Exercise details ▸
Among the lines of the material below, how many carry the word "completed"? Only the number is wanted.

⟨

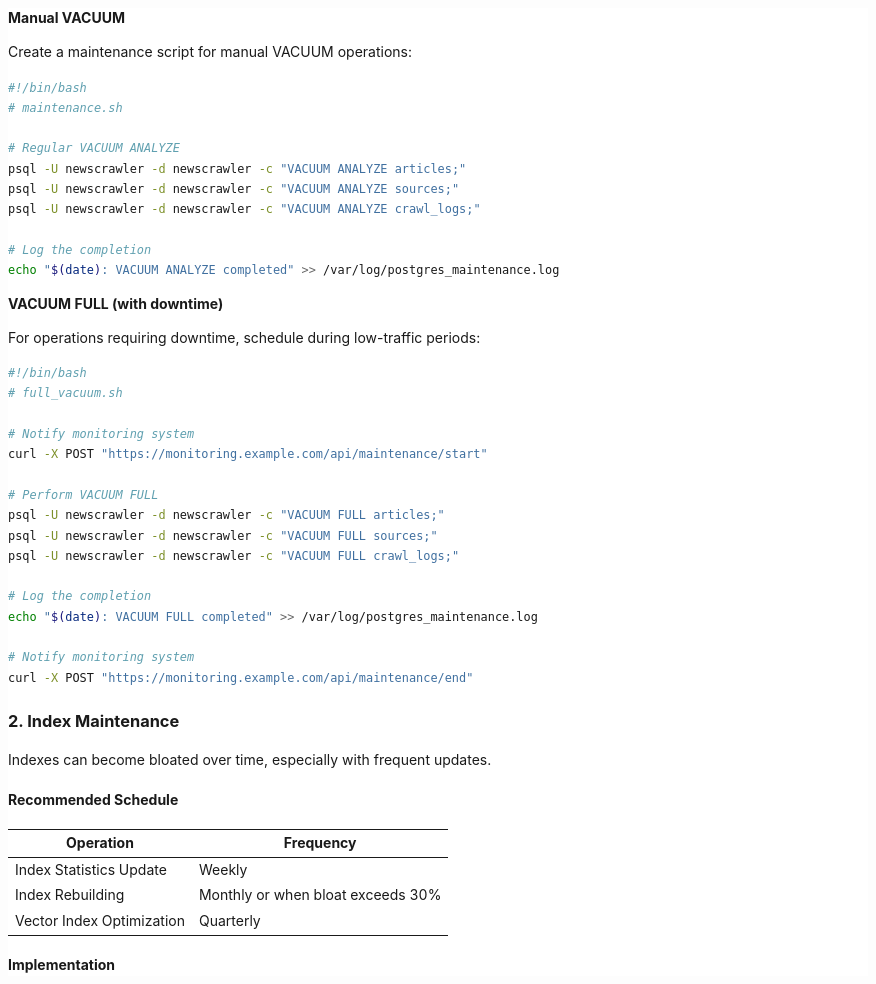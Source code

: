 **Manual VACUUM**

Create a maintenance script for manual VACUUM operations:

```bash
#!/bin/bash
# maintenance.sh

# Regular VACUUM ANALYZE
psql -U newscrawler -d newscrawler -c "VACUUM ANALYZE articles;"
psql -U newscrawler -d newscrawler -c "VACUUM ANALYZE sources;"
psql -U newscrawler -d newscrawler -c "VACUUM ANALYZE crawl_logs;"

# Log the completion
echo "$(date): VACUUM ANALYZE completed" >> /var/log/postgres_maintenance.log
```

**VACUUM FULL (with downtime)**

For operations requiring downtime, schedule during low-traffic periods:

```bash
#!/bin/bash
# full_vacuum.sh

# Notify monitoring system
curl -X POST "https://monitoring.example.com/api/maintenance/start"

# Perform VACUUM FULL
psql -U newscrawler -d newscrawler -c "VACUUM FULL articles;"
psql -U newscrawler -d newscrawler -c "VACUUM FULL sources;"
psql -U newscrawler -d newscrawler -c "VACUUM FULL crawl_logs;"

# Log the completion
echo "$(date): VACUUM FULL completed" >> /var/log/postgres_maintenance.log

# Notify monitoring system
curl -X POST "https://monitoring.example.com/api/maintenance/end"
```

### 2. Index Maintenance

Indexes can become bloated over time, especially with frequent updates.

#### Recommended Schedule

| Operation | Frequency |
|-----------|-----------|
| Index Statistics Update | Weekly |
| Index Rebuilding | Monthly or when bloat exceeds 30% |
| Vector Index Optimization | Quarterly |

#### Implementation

⟩

Output for this task ▸
2